Creativity, problem solving, and group decision-making[edit | edit source]

Creativity is very useful in this part of the design phase. The last group did an amazing job creating a wind turbine prototype but it had a few problems like being secured with duct tape. After brainstorming, we decided to design a shroud that will accommodate the fan by bolting it together. Also this idea was furthered by finding a way to make the shroud detachable on both sides of the fan. After brainstorming ideas, we concluded that a magnet-steel idea will work best. The magnet will be attached on the shroud and the steel on the plexi glass ring. This will make the wind turbine more portable and sleek.

One example of problem solving was changing the fan from an AC power to a DC power generator. This problem was crucial to solve because it is the heart of a wind turbine. Without the fan generating current, there won't be a functional wind turbine. It took research and weeks of works to finally convert the fan to DC power and rightfully so. Testing on the oscilloscope was done to confirm it works well.

Here's a Video of the fan connected to an oscilloscope

Another example of creativity and problem solving was deciding how to connect the fan to the circuit. We made a design matrix to choose between directly soldering it to the fan, using banana connectors, terminal connectors, alligator clips, or 9v battery connectors. Ultimately, we ended up using the 9v battery connectors because they allowed the fan to be swapped out easily in case it breaks. They also weren't as heavy or expensive as banana connectors, it was easier to connect than terminal connectors, and more secure than alligator clips. The 9v battery connectors allow for a tight, secure connection without any chance of short circuiting by brushing against other wires/metal and were the easiest of the group to disconnect and reconnect. They also happened to be the cheapest, which made our decision to use them very clear.

We had to make a few decisions based on the material to use for the final design. We made a decision matrix to decide as well as modify the circuit from the last group.

• Design a new shroud that will met the specification of the design assembly and also that will be adjustable and attachable on the Wind Turbine. The shroud will have magnets mounted on them that will enable easy testing whenever required. All the concepts we had were concept we came up with and we made decisions on which ones that will be implemented for this project.

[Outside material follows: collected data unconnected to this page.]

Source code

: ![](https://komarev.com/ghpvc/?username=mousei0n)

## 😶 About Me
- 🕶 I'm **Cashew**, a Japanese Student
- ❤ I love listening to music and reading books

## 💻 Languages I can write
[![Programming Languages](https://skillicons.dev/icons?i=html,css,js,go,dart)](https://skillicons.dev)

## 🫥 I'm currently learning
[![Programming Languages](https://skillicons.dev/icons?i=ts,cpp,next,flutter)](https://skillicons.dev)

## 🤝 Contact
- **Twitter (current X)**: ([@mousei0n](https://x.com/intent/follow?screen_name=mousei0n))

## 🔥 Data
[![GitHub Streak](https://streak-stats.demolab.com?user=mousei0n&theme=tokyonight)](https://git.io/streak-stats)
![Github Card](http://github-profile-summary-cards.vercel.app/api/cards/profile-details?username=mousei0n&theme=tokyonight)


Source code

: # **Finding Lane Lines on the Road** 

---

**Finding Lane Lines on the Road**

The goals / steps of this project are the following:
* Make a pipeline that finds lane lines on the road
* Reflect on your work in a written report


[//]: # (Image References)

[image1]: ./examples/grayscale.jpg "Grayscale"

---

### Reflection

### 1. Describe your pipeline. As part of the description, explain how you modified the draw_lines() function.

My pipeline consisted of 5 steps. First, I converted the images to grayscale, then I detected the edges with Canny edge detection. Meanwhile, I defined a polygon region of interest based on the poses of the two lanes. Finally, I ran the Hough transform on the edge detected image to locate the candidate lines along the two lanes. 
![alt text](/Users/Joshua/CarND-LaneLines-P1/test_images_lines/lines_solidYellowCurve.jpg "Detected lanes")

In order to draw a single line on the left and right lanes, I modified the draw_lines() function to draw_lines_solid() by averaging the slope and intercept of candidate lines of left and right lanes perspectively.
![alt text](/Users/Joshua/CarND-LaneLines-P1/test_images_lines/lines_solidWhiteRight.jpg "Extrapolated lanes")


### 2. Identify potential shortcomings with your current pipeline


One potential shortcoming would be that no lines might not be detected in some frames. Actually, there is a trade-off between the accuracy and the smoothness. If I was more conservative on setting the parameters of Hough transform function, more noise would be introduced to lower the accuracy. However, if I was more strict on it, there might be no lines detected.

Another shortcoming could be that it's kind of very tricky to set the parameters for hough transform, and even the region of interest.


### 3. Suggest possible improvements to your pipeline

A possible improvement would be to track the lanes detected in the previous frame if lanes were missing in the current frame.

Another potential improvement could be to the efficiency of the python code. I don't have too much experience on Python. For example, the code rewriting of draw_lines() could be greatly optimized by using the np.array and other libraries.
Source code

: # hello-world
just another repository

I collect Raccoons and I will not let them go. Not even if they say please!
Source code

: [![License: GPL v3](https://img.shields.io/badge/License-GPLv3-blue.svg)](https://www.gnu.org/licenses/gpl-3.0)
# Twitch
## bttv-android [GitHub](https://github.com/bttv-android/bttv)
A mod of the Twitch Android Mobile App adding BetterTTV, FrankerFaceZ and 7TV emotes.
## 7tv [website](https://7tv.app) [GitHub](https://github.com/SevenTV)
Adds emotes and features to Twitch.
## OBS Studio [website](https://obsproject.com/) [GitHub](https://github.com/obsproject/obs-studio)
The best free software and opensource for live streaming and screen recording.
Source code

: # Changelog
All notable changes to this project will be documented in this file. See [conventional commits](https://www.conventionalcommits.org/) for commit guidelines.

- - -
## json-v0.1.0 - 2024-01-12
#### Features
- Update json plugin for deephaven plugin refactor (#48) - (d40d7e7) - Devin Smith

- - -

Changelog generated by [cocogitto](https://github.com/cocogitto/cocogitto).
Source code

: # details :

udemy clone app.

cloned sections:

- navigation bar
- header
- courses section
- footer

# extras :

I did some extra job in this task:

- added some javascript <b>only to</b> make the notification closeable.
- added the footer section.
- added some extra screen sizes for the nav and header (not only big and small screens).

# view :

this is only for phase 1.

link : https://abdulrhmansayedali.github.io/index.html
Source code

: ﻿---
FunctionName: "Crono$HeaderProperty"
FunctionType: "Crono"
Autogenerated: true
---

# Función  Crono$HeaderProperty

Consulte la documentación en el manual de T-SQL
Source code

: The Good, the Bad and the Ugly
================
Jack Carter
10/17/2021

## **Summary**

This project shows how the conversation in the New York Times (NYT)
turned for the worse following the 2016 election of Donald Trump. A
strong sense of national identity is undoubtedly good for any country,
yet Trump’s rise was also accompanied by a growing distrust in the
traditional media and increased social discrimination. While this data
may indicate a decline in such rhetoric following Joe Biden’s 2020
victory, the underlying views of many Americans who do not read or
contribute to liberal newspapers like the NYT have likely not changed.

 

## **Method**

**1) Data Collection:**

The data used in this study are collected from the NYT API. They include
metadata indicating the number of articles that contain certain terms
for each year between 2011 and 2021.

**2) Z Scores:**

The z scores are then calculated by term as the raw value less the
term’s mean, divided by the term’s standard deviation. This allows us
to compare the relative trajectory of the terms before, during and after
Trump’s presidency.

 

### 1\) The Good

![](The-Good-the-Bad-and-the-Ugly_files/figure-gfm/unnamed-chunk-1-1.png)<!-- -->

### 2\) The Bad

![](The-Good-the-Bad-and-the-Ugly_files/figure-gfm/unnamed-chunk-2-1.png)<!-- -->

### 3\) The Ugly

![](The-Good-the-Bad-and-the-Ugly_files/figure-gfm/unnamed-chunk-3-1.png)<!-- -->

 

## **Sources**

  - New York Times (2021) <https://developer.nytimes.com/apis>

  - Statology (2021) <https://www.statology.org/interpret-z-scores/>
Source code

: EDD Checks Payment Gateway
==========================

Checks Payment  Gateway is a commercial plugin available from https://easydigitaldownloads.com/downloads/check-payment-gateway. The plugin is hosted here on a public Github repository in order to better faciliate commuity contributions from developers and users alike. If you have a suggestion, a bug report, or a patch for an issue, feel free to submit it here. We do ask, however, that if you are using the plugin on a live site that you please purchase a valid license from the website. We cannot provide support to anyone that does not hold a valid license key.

Prior work in the field, standardization and reuse of designs (including reverse engineering and redesign)[edit | edit source]

Prior knowledge in soldering, knowing the basics and creating circuits, handling arduino and coding it, as well as knowing how to use some the tools used to cut and drill holes to build the structure is required to work in this project. Because this project continued work done by previous groups, the idea of having the whole structure portable was reused as well as a lot of other ideas and designs, too.

Modeling and/or Simulation[edit | edit source]

Just like the previous group, Fritzing, an open source software that allows users to build virtual circuits, circuit diagrams, and schematics, was used to create an electronic model of the circuit. A simulation of final design was done using a nine volts battery, and we were able to produce close six to seven volts of power.

Multi-Objective Design (DFX)[edit | edit source]

Performance, life cycle cost and value[edit | edit source]

Performance varies according to the purpose the wind turbine is used for. The performance will also be based on the purpose of the wind turbine. With an improved motor it can generate more power and due to the shroud design, it is safer also unlike the traditional wind turbine, which can be harmful to birds. The shroud design is a more cost effective approach because it generates more power so companies can presumable save more energy to disperse to consumers. The design is also cost efficient because it doesn't require the conventional huge blades that the regular wind turbine uses.

There is room for improvement in the design ranging from a better shroud, to fan, which will generate more power during the later stages of the product development. To maintain the best performance, a lot of testing has to be done to determine the best performance before it is mounted because once it is mounted, optimal performance will be expected thats why it has to be proven to be working normally under different conditions like rough wind, storm and some natural environmental changes.

The regular wind turbines have long blades and this makes them go really slow. When wind speed goes over 20mph, the blades stops otherwise they will go too fast and break but with the shroud protecting the blades, it allows it more room to spin, producing more power that would be saved and distributed to consumers.

Aesthetics and human factors[edit | edit source]

We tried to make it look better than the old model, which was just pieces of wood glued together and hold onto by duct tape. Usage of plexiglass did make it look much more beautiful than the wooden structure. Other than that, and the use of bolts and acrylic glue and make a hole in the stand, the design wasn't changed, just the material used to make it. In order to replace a shroud with a different shape we came up with a concept that allows a person to place the shroud and tighten it with two bolt around the fan. It was more elegant than using duct tape to connect the fan and other shrouds. The color of the shroud will still be black as it will less attracting animal (insects etc) that could presumable be attracted to bright colours.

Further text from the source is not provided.